#### Source data:
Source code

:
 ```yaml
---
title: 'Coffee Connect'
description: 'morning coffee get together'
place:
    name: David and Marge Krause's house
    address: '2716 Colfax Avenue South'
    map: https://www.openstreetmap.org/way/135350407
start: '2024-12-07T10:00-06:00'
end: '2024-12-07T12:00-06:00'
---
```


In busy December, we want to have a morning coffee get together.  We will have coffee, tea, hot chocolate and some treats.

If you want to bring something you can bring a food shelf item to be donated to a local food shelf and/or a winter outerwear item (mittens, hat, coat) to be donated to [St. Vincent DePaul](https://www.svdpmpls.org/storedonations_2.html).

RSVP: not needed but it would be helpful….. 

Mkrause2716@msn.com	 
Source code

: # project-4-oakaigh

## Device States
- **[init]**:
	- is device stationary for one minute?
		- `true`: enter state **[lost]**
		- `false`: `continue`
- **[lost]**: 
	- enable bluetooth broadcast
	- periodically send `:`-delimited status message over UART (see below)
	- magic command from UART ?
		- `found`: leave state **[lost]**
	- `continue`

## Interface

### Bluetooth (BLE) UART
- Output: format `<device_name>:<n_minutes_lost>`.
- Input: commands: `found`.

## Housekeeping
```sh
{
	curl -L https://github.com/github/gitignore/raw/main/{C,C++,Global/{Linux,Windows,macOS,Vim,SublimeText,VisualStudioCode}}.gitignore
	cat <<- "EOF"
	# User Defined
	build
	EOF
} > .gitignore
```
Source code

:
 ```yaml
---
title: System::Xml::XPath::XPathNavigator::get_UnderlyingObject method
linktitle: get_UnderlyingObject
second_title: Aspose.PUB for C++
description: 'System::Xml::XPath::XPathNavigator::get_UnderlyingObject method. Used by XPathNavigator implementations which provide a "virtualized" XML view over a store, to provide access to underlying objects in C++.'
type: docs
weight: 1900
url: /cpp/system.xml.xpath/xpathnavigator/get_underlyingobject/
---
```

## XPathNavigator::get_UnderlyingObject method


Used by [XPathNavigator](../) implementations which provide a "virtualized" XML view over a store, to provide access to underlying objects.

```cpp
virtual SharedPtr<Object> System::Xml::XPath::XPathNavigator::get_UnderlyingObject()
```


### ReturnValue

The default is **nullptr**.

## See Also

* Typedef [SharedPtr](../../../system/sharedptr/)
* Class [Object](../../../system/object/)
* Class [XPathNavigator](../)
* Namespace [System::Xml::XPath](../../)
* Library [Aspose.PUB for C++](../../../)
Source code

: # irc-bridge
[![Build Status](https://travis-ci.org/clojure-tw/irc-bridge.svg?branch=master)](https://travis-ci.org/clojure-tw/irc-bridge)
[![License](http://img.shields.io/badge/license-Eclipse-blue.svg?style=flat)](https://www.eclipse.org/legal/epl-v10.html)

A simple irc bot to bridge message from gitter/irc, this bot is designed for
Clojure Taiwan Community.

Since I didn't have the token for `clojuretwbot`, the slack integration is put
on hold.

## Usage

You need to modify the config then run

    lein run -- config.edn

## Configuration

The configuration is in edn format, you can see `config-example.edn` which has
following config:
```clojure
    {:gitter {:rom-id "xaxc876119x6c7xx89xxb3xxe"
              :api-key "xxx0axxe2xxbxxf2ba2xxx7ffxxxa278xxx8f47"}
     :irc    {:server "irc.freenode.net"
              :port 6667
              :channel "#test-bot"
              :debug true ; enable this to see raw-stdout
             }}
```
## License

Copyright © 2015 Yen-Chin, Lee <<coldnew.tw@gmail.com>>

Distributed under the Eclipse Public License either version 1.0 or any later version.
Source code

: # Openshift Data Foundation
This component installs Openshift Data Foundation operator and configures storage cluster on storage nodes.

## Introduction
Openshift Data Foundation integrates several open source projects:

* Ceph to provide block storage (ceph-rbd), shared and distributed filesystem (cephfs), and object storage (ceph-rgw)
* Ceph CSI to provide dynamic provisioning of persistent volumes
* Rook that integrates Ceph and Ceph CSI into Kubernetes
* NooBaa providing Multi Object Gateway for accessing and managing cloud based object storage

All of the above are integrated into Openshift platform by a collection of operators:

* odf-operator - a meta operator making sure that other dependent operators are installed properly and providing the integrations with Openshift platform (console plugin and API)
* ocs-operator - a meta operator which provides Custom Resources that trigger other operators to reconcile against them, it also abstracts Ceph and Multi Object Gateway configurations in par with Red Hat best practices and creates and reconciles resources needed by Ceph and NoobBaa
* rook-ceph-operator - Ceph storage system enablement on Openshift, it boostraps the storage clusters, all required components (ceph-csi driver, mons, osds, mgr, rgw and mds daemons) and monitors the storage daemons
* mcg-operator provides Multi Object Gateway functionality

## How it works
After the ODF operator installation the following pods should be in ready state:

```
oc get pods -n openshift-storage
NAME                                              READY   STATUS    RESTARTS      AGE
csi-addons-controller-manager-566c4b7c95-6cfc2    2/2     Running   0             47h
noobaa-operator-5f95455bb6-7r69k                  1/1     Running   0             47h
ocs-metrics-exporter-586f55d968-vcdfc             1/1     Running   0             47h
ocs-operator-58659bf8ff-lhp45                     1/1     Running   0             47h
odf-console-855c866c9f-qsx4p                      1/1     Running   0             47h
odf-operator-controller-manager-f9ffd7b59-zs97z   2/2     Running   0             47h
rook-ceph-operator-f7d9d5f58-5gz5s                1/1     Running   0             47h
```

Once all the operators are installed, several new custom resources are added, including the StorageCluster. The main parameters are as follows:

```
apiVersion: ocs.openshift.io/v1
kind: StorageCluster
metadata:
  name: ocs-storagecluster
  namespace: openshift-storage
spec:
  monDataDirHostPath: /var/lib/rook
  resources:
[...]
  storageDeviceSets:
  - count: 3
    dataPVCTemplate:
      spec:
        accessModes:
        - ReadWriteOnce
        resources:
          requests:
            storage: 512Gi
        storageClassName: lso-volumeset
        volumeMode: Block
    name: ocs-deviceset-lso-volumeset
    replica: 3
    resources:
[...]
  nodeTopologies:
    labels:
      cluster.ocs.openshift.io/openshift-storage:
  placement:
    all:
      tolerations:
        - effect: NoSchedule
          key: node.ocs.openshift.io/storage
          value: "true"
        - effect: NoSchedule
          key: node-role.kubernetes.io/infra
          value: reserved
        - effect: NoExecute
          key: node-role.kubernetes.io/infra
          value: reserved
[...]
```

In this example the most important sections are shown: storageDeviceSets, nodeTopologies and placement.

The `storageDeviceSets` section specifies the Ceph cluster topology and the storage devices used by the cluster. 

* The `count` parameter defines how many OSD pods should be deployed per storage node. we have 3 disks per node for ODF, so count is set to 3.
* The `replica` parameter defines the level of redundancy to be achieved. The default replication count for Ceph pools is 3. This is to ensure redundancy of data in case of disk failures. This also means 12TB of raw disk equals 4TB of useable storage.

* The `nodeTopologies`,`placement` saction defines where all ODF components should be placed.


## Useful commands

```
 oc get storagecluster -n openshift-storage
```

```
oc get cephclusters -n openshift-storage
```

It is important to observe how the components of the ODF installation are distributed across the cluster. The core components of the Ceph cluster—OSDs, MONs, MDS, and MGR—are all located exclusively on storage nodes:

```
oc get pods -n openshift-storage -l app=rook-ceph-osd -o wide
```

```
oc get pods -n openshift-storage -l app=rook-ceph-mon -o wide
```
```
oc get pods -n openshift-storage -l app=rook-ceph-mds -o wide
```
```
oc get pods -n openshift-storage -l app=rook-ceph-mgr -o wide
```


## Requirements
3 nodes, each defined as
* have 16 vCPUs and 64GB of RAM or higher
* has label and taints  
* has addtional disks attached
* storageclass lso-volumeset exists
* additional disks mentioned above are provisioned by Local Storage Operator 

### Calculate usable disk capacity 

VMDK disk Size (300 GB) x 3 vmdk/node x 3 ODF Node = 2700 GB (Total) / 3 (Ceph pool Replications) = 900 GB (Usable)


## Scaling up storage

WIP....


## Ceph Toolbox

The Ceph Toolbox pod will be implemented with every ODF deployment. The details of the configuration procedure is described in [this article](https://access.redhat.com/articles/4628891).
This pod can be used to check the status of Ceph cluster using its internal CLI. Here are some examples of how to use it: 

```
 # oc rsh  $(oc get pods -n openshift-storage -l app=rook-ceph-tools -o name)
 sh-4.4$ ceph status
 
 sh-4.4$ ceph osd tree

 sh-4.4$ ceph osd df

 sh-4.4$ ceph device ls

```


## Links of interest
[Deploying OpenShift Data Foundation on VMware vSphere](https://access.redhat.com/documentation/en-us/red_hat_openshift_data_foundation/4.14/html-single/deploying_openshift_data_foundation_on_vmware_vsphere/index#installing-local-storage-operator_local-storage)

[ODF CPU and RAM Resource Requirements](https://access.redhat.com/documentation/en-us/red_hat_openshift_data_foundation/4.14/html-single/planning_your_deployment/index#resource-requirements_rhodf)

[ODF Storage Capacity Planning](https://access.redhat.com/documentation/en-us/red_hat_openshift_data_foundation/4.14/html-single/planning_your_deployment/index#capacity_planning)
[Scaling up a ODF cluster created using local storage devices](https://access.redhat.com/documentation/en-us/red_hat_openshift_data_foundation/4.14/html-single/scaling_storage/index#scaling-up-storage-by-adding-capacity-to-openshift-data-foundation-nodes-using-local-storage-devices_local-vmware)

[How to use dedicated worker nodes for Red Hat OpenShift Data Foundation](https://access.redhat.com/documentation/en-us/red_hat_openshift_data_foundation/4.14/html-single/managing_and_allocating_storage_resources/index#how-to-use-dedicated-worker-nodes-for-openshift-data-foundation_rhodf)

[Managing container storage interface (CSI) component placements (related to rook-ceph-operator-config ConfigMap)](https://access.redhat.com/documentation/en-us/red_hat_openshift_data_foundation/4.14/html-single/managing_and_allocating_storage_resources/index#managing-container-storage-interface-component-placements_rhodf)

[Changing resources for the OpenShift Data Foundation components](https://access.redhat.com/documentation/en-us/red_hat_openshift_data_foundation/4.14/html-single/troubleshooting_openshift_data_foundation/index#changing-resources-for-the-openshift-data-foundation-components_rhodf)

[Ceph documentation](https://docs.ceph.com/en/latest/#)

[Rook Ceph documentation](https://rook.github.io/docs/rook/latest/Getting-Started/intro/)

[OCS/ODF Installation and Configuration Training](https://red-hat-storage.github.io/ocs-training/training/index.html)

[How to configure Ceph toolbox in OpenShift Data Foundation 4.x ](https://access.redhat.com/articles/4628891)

#### What you are asked to do:
Look at each line above and note whether it holds the word "from". Report how many do, as the number only.

#### Solved exercise:
2